How we perform Continuous Integration (CI) on Jupyter Notebooks

I first wrote this blog when I was working at City Science

Why do we need CI?

It works on my machine…

I bet you’ve all heard that one before! I’m not going to explain all the benefits of CI here because there’s a great page over on the ThoughtWorks website. The features that we’re interested in are; reproducibility and validation. The Jupyter notebook can be a blessing and a curse. Its cell by cell execution can lure us into a false sense of security whereby we think the whole notebook is working, but we have cached a previous execution and forget to re-run the whole book. This is the scenario we wish to protect against.

Pre-requisites

Whilst we have Windows desktops, we work with the Git Bash terminal. Our solution uses shell scripts, so, if you would like to reuse our scripts you will need to do the same. KISS

Keep it simple, stupid

At City Science we use Jupyter Notebooks as a tool to support experimentation. We like Jonathan Whitmore’s concept of a lab(dev) notebook to describe this stage. Whilst we are advocates of shipping quality through the use of linting and testing, at the lab book stage we dont let those disciplines distract us. Our requirement for CI on the lab books is simple; run the book from start to finish with no errors.

nbconvert

nbconvert is a tool for converting notebooks to different formats. One of its features is that it can execute the notebook and report on errors. This is quite cool because it gives us a way to execute our notebooks from the terminal:

jupyter nbconvert --to notebook --execute --ExecutePreprocessor.kernel_name=python3 --output output.ipynb <path_to_ipynb>

For the most part this is trivial, but one of the lesser obvious options is the --ExecutePreprocessor.kernel_name=python3 argument. At the time of writing there was an issue with the tool which prevented nbconvert honouring the environment defined in the .ipynb. To overcome this we source our environment, but tell the tool we are using python3. More on environments later.

Opt-out

We encourage our Data Scientists to ensure their notebooks are friendly for others to use, however, there are occasions when they dont want to CI their books. When this situation arises, the DS can add an empty file with name noci and that project is excluded from the CI.

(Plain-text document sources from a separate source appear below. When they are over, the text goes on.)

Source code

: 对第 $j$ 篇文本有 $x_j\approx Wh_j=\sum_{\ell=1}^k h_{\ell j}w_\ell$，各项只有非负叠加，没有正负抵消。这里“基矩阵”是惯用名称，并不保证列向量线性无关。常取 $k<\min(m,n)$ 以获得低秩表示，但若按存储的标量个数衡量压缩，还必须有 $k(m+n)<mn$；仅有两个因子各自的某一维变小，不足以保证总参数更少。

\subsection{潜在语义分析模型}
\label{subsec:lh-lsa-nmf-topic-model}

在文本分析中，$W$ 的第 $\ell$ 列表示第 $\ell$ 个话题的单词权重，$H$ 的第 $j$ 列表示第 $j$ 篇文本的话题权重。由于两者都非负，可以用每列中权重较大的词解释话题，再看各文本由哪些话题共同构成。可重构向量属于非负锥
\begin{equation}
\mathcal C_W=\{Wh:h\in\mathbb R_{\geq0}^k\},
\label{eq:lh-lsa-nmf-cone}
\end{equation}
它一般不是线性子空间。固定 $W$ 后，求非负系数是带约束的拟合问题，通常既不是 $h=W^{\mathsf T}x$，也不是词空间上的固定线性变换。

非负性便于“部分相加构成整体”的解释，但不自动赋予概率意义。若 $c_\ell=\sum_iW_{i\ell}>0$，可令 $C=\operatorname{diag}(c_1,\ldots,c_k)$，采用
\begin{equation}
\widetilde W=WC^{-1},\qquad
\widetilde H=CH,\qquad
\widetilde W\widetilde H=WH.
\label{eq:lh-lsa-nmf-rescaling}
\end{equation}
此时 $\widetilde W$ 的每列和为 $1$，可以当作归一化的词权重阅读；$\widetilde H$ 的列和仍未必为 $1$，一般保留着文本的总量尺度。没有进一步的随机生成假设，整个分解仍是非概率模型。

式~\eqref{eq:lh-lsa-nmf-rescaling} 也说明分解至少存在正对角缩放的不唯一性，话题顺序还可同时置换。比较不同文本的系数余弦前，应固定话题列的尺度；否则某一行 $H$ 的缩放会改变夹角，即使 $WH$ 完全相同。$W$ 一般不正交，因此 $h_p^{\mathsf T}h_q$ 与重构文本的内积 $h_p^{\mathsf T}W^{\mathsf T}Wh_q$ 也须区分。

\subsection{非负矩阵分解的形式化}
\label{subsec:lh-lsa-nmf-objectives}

touch /path/to/my/notebook/noci

Environments

This was the hardest problem to solve. We didn’t want to slow productivity by enforcing an environment.yml for every notebook, but we also need to replicate the environment on the CI server. To overcome this we use the 80/20 rule. The idea here is that 80% of our notebooks should work with the “base” environment, but for the 20% that dont, they will need to define their own environments using an environment.yml.

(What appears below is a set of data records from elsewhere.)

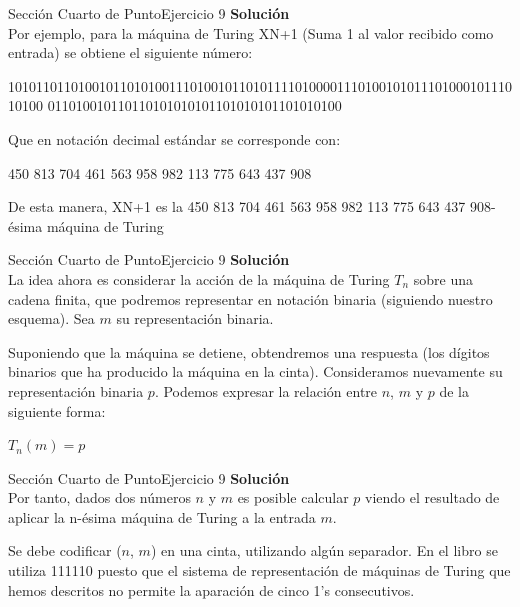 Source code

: \documentclass[10pt, envcountsect, presentation, aspectratio=169]{beamer}
\begin{document}
\begin{frame}{Sección Cuarto de Punto}{Ejercicio 9}
    \textbf{Solución}\\
    Por ejemplo, para la máquina de Turing XN+1 (Suma 1 al valor recibido como entrada) se obtiene el siguiente número:
    
    \begin{center}
10101101101001011010100111010010110101111010000111010010101110100010111010100
011010010110110101010101101010101101010100
    \end{center}
    Que en notación decimal estándar se corresponde con:
    \begin{center}
        450 813 704 461 563 958 982 113 775 643 437 908
    \end{center}

    De esta manera, XN+1 es la 450 813 704 461 563 958 982 113 775 643 437 908-ésima máquina de Turing
\end{frame}

\begin{frame}{Sección Cuarto de Punto}{Ejercicio 9}
    \textbf{Solución}\\
    La idea ahora es considerar la acción de la máquina de Turing $T_n$ sobre una cadena finita, que podremos representar en notación binaria (siguiendo nuestro esquema). Sea $m$ su representación binaria. 
    
    \vspace{2mm}
    Suponiendo que la máquina se detiene, obtendremos una respuesta (los dígitos binarios que ha producido la máquina en la cinta). Consideramos nuevamente su representación binaria $p$. 
    \vspace{2mm}
    Podemos expresar la relación entre $n$, $m$ y $p$ de la siguiente forma:
    \begin{center}
        $T_n(m) = p$
    \end{center}
\end{frame}

\begin{frame}{Sección Cuarto de Punto}{Ejercicio 9}
    \textbf{Solución}\\
    Por tanto, dados dos números $n$ y $m$ es posible calcular $p$ viendo el resultado de aplicar la n-ésima máquina de Turing a la entrada $m$.

    \vspace{2mm}
    Se debe codificar ($n$, $m$) en una cinta, utilizando algún separador. En el libro se utiliza 111110 puesto que el sistema de representación de máquinas de Turing que hemos descritos no permite la aparación de cinco 1's consecutivos.

\end{frame}
\end{document}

Our repositories are structured similar to:

Analysis
│   .flake8
│   .gitignore
│   .gitlab-ci.yml
│   ci_env
│   environment.yml
│   README.md
│   run_ci
│
├───PJH
│   ├───2017-02-17-furnessing-IPF
│   │       IPF_flavours.ipynb
│   │
│   └───2017-03-01-gravity-model-BPR-method
│           BPR_gravity_model.ipynb
│           environment.yml
│
└────RPB
    │   environment.yaml
    │
    ├───2017-02-12-notebook-git-filter
    │       stripped.ipnb
    │
    └───2017-03-01-turn
            environment.yml
            turn.ipynb

Each scientist creates a directory at the top level with his/her intials. Their notebooks are held in a directory below that which includes a date and descriptive name. You will notice a few environment.yml files in this structure. The CI will load the environment files in the following order; in the absence of a environment.yml at the user project level, it will look for one in the user directory. If neither exist it will default to loading the environment.yml at the root. Validate a single notebook

There was one final feature that we wanted to implement, and that was the ability to run a single notebook. Whilst running all the notebooks in CI is fine, when we’re working alone we only care about our own project. We knew that these efforts would result in a script, and we wanted a command like:

./run_ci /path/to/my/notebook.ipynb to execute a single notebook.

and

./run_ci to execute all notebooks. …gimme the code already!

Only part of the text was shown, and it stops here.